[[ EXCERPTED RECORDS, beginning ]]

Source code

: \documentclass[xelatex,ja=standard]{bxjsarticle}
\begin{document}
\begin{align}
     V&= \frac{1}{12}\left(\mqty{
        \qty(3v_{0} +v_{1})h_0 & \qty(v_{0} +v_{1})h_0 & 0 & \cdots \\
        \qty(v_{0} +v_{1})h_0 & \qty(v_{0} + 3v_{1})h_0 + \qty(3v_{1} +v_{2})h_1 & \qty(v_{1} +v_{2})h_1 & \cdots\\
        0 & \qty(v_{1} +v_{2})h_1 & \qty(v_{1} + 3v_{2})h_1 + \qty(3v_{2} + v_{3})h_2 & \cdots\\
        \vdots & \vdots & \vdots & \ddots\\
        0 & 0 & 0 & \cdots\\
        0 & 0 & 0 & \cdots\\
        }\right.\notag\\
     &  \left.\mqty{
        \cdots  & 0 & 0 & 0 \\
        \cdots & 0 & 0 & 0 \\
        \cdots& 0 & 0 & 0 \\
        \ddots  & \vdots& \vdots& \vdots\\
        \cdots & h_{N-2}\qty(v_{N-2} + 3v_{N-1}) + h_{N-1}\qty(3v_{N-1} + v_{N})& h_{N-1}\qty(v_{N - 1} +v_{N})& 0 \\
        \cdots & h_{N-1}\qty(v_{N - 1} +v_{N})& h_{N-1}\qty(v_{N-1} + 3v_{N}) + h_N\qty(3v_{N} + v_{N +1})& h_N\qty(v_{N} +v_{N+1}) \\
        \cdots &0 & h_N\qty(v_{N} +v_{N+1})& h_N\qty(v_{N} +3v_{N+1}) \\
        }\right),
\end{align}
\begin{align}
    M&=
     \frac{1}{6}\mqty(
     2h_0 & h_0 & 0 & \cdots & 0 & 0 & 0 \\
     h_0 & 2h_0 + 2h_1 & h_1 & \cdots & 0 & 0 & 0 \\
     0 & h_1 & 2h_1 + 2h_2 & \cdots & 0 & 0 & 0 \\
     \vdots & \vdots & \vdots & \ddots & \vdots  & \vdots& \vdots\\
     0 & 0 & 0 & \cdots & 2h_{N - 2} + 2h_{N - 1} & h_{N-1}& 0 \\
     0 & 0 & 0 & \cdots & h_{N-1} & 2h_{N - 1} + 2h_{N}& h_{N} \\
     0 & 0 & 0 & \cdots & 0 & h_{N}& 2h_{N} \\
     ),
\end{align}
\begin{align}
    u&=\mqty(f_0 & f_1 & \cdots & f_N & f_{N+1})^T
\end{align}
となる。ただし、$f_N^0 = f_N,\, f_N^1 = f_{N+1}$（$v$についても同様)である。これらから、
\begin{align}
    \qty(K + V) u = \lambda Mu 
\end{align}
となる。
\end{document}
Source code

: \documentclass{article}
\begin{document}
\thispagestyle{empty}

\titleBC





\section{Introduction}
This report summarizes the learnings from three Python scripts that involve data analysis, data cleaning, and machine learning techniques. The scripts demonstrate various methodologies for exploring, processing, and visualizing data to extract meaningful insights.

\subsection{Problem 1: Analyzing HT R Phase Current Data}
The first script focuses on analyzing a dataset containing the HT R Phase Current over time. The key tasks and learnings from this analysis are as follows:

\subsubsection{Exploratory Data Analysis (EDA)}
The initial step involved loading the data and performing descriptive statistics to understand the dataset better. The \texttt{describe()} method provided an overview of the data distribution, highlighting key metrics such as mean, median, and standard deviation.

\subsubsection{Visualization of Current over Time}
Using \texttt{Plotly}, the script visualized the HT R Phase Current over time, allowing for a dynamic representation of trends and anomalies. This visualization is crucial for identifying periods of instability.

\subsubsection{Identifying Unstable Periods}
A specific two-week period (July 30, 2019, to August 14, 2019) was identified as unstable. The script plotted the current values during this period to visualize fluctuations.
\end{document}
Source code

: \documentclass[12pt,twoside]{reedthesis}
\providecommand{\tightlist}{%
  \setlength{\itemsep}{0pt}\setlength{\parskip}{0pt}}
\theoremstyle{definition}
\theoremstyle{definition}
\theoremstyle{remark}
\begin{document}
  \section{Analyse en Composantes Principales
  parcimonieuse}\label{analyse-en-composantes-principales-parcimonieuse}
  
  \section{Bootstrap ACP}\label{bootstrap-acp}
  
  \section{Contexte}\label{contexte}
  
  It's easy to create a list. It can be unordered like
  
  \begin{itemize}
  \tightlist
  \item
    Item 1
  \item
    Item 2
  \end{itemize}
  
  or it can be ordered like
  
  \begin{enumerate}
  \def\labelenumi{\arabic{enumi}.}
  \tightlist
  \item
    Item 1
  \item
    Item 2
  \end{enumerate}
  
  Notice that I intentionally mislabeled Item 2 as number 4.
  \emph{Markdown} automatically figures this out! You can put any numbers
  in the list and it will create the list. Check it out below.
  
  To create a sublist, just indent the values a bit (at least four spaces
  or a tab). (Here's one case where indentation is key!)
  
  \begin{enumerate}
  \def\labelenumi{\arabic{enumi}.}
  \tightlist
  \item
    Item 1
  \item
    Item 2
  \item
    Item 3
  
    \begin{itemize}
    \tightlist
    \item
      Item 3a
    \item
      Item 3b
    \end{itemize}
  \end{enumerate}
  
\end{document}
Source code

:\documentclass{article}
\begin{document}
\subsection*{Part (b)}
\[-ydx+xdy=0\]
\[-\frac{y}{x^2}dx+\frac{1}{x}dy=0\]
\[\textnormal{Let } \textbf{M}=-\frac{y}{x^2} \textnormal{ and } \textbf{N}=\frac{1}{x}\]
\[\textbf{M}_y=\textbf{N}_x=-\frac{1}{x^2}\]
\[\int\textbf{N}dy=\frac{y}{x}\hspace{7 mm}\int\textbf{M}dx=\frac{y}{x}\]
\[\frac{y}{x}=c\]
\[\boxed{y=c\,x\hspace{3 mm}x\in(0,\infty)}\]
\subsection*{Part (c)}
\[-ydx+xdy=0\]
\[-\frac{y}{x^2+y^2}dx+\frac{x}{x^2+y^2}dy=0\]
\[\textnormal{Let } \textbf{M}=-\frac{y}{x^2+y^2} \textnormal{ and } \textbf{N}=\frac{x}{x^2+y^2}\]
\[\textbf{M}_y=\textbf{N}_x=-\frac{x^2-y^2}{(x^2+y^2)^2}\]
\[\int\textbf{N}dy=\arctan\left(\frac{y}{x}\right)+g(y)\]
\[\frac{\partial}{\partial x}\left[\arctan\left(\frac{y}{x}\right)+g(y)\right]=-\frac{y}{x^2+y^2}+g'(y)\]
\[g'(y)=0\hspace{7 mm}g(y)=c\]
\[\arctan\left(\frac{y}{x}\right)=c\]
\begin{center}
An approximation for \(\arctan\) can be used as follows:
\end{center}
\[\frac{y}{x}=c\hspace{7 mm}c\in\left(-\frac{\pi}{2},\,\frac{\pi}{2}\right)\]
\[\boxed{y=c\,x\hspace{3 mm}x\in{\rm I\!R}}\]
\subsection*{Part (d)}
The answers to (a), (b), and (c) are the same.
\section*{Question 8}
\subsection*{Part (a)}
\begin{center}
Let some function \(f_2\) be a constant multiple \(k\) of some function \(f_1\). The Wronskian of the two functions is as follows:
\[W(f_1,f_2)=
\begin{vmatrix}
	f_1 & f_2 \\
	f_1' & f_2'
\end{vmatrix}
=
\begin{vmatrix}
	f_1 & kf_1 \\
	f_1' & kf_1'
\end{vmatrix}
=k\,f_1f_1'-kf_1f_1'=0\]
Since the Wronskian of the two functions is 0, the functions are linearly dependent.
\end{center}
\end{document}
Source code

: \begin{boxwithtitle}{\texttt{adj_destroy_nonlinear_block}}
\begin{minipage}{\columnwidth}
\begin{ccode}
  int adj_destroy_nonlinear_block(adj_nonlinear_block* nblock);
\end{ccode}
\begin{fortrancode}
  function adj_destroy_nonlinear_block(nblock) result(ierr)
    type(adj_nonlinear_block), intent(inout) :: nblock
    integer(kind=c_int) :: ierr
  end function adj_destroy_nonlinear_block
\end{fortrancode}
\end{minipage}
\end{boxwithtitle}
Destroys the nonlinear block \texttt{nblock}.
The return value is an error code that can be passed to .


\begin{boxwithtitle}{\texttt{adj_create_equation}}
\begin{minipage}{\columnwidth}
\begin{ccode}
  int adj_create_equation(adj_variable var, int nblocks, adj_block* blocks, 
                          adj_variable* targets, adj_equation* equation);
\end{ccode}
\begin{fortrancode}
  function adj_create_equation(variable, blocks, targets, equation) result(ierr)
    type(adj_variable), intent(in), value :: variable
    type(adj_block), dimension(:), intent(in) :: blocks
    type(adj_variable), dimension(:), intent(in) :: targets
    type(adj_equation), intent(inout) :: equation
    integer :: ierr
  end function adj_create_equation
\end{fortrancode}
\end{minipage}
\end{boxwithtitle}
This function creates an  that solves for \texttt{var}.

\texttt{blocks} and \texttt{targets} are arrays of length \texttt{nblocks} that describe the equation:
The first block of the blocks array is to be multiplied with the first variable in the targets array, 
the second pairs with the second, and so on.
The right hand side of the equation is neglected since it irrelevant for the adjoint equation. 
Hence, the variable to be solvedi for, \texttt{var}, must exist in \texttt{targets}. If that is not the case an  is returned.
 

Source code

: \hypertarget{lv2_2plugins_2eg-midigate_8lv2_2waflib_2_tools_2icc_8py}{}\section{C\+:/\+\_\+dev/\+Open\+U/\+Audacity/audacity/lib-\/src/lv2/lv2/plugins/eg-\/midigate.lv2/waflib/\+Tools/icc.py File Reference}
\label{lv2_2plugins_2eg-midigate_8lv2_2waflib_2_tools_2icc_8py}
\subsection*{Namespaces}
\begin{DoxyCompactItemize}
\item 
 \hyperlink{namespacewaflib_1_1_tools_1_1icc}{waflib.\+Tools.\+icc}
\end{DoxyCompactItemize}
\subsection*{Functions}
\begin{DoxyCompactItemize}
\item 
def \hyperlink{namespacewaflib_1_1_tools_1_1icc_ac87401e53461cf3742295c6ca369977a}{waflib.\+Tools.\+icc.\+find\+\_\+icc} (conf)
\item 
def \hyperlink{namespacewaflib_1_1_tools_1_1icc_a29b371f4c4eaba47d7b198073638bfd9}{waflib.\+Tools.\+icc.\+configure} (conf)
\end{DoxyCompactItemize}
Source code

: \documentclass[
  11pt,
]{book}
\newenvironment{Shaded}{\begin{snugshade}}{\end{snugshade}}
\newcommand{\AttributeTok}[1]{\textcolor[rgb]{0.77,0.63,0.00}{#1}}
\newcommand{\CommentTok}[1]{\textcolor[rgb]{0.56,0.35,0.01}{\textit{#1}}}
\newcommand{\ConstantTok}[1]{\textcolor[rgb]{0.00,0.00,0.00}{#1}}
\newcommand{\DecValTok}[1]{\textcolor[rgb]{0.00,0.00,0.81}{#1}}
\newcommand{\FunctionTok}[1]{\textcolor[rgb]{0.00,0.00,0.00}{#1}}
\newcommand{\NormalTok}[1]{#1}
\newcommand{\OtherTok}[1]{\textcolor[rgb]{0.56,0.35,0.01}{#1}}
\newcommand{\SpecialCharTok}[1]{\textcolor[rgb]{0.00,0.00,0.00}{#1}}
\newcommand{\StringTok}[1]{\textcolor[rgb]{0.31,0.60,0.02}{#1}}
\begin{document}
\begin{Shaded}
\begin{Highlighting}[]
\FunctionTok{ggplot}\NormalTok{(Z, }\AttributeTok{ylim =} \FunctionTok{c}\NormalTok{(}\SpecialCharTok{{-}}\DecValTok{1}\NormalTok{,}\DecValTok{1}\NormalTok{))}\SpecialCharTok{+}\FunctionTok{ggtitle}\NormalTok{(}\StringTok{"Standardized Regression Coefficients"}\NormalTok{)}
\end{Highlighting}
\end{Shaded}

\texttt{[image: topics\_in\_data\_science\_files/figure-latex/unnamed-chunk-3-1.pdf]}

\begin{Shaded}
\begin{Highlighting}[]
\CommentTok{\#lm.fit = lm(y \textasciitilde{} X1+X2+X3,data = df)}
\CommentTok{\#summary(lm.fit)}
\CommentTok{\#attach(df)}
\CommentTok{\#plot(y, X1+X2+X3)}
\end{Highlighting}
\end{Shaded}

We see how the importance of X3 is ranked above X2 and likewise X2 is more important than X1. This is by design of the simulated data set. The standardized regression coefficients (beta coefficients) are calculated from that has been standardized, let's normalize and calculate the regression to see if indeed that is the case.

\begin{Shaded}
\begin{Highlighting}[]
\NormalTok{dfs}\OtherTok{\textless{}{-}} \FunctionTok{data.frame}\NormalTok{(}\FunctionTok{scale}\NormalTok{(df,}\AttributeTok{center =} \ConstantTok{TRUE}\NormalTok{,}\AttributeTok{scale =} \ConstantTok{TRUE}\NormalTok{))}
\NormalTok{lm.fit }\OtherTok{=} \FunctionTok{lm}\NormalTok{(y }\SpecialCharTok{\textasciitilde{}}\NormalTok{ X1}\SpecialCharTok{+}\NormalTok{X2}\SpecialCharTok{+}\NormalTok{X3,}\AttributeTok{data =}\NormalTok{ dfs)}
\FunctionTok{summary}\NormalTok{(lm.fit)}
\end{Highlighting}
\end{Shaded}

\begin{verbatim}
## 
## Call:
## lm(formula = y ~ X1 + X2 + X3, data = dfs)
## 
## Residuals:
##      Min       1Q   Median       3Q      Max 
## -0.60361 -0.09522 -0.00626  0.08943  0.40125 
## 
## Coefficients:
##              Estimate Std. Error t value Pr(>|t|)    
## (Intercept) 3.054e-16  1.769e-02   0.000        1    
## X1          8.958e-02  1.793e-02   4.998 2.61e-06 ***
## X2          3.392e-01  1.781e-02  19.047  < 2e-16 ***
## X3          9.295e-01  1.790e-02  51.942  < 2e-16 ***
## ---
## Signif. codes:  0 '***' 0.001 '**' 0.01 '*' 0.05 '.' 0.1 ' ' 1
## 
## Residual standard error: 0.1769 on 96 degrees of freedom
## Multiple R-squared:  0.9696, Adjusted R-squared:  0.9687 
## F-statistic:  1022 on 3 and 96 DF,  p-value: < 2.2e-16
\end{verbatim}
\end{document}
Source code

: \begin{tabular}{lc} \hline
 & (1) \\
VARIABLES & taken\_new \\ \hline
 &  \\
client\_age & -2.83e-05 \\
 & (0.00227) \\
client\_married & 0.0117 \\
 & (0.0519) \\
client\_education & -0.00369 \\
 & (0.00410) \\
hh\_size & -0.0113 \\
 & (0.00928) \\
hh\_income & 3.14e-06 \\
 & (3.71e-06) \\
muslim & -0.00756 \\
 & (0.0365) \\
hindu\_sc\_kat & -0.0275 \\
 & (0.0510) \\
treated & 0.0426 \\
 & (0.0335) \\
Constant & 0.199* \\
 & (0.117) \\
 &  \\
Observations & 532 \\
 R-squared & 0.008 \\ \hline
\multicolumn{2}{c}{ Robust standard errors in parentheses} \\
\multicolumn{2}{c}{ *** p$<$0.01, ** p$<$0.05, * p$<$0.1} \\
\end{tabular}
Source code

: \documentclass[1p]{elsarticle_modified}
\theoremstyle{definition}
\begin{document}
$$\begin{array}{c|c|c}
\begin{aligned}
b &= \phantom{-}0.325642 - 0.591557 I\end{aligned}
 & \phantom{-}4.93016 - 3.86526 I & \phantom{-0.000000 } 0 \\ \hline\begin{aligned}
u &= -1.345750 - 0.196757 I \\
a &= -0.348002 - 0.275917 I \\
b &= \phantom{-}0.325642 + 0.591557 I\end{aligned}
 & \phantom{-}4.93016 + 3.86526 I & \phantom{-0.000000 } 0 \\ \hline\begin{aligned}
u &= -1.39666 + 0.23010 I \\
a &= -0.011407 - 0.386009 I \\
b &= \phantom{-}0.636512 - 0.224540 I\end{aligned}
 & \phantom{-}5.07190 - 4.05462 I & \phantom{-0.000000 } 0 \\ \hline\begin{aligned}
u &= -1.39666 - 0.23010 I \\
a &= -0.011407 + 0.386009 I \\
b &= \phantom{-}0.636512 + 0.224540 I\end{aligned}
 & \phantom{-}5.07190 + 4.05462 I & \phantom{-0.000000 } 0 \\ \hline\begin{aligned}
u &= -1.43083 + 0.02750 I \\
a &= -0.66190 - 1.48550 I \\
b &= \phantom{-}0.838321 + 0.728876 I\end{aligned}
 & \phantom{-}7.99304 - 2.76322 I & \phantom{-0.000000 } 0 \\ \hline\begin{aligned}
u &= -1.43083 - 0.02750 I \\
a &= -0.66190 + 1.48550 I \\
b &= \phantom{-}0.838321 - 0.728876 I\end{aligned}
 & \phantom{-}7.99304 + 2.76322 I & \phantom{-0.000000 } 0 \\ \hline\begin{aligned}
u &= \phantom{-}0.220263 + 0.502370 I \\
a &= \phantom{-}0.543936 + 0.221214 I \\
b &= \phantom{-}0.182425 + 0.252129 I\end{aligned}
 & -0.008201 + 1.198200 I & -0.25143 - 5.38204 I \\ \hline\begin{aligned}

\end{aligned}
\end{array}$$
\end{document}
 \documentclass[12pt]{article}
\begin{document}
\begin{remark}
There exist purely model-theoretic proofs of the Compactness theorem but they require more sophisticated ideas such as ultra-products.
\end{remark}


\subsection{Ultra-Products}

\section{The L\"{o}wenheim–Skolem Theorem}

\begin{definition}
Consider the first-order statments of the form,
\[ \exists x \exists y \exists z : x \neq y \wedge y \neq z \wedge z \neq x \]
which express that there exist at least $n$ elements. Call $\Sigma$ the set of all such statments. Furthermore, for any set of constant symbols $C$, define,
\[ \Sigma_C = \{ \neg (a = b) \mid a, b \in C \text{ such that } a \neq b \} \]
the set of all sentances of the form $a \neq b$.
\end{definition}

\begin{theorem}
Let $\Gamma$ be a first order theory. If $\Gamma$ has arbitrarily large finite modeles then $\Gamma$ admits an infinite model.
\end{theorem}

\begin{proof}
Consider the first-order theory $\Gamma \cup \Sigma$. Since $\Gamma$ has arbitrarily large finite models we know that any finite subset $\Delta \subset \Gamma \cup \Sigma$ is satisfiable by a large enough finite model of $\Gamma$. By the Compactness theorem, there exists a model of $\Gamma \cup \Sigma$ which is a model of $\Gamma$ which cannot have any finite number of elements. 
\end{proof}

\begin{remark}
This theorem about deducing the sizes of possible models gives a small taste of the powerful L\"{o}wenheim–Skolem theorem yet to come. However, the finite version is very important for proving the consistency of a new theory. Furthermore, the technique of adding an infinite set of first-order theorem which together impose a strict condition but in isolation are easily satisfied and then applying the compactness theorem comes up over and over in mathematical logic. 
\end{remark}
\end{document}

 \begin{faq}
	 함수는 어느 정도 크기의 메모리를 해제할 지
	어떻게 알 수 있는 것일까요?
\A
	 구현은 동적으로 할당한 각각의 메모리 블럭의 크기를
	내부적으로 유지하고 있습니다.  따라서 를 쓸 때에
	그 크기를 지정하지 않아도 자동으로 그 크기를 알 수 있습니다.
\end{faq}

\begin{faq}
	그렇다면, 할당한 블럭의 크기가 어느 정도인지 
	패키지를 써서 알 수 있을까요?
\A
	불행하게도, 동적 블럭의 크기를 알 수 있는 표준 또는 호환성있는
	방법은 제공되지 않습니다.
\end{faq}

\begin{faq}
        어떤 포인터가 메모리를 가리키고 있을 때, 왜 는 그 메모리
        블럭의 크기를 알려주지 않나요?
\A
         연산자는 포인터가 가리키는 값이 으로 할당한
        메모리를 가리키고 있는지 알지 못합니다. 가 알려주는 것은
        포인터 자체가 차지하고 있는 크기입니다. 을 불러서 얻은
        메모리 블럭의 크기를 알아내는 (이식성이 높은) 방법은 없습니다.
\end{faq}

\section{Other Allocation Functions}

[[ EXCERPTED RECORDS, end ]]

Lines from the one containing "블럭의 크기를 알려주지 않나요?" through the last line of the listing are to be restated word for word; no other line may appear.

### EXERCISE OUTPUT:
        블럭의 크기를 알려주지 않나요?
\A
         연산자는 포인터가 가리키는 값이 으로 할당한
        메모리를 가리키고 있는지 알지 못합니다. 가 알려주는 것은
        포인터 자체가 차지하고 있는 크기입니다. 을 불러서 얻은
        메모리 블럭의 크기를 알아내는 (이식성이 높은) 방법은 없습니다.
\end{faq}

\section{Other Allocation Functions}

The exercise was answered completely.